■ Work required ■
The answer should be a number alone: the count of lines in the listing below that include "subsection".

Top of Input data

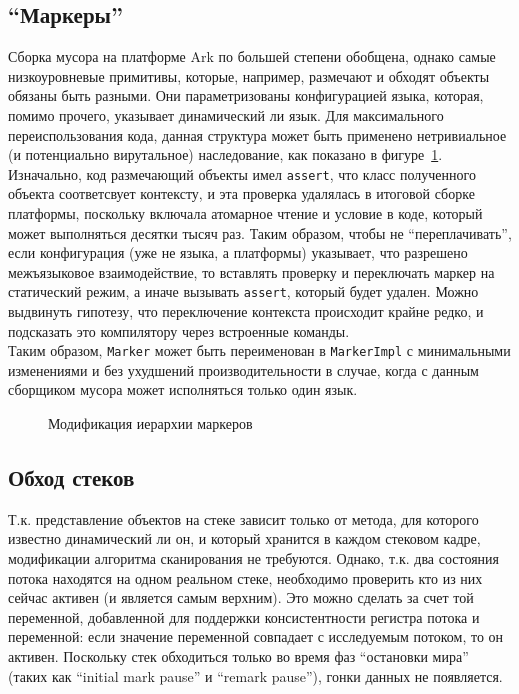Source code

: \documentclass[times,specification,annotation]{itmo-student-thesis}
\begin{document}
\subsection{``Маркеры''}
Сборка мусора на платформе Ark по большей степени обобщена, однако самые низкоуровневые примитивы, которые, например, размечают и обходят объекты обязаны быть разными. Они параметризованы конфигурацией языка, которая, помимо прочего, указывает динамический ли язык. Для максимального переиспользования кода, данная структура может быть применено нетривиальное (и потенциально вирутальное) наследование, как показано в фигуре~\ref{fig:gc-markers}.\\
Изначально, код размечающий объекты имел \texttt{assert}, что класс полученного объекта соответсвует контексту, и эта проверка удалялась в итоговой сборке платформы, поскольку включала атомарное чтение и условие в коде, который может выполняться десятки тысяч раз. Таким образом, чтобы не ``переплачивать'', если конфигурация (уже не языка, а платформы) указывает, что разрешено межъязыковое взаимодействие, то вставлять проверку и переключать маркер на статический режим, а иначе вызывать \texttt{assert}, который будет удален. Можно выдвинуть гипотезу, что переключение контекста происходит крайне редко, и подсказать это компилятору через встроенные команды.\\
Таким образом, \texttt{Marker} может быть переименован в \texttt{MarkerImpl} с минимальными изменениями и без ухудшений производительности в случае, когда с данным сборщиком мусора может исполняться только один язык.
\begin{figure}[H]
\caption{Модификация иерархии маркеров}\label{fig:gc-markers}
\centering
\end{figure}
\subsection{Обход стеков}
Т.к. представление объектов на стеке зависит только от метода, для которого известно динамический ли он, и который хранится в каждом стековом кадре, модификации алгоритма сканирования не требуются. Однако, т.к. два состояния потока находятся на одном реальном стеке, необходимо проверить кто из них сейчас активен (и является самым верхним). Это можно сделать за счет той переменной, добавленной для поддержки консистентности регистра потока и переменной: если значение переменной совпадает с исследуемым потоком, то он активен. Поскольку стек обходиться только во время фаз ``остановки мира'' (таких как ``initial mark pause'' и ``remark pause''), гонки данных не появляется.
\end{document}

Bottom of Input data

■ Exercise solution ■
2